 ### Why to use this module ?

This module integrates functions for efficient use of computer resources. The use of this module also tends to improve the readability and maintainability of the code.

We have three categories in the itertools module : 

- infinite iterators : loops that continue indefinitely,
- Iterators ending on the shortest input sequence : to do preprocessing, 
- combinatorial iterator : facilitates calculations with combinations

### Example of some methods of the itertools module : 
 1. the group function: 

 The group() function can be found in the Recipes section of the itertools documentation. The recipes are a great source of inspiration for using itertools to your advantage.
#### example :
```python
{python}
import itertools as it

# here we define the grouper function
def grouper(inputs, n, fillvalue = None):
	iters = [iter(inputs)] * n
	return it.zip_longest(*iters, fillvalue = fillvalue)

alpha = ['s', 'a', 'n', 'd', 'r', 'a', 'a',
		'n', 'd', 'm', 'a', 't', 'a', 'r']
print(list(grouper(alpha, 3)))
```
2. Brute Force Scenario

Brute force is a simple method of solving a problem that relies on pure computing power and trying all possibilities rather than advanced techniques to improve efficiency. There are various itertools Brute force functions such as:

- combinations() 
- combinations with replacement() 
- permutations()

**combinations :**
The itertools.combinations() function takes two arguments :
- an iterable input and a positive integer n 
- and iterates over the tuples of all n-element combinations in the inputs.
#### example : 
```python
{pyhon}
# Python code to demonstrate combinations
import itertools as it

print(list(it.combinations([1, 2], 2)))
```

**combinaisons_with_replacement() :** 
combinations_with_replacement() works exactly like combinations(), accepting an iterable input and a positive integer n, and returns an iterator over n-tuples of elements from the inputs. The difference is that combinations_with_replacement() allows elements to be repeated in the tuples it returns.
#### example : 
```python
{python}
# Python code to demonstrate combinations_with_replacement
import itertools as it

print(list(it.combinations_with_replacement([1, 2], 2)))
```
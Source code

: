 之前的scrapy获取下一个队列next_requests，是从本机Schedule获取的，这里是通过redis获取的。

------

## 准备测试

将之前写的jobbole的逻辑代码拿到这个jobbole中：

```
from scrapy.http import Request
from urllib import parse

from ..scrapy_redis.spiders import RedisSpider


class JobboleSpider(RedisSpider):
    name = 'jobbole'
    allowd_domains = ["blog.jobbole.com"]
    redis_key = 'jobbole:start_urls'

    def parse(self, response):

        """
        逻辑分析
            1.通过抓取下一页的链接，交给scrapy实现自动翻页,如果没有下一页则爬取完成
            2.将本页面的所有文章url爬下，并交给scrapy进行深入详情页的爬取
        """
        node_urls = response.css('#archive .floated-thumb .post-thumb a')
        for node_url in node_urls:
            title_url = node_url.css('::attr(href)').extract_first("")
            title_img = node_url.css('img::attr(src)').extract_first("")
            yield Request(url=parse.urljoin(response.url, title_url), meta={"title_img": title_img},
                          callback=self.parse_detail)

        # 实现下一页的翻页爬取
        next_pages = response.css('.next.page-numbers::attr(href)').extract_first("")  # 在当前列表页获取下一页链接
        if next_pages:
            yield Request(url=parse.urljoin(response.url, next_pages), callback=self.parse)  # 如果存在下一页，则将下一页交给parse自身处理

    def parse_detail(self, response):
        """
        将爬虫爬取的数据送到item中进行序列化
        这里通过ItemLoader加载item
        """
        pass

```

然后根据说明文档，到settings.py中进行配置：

- - - - -

Assignment =
Starting with the first line of the listing, output each line exactly until you have included the one containing "- infinite iterators".

Answer section =
 ### Why to use this module ?

This module integrates functions for efficient use of computer resources. The use of this module also tends to improve the readability and maintainability of the code.

We have three categories in the itertools module : 

- infinite iterators : loops that continue indefinitely,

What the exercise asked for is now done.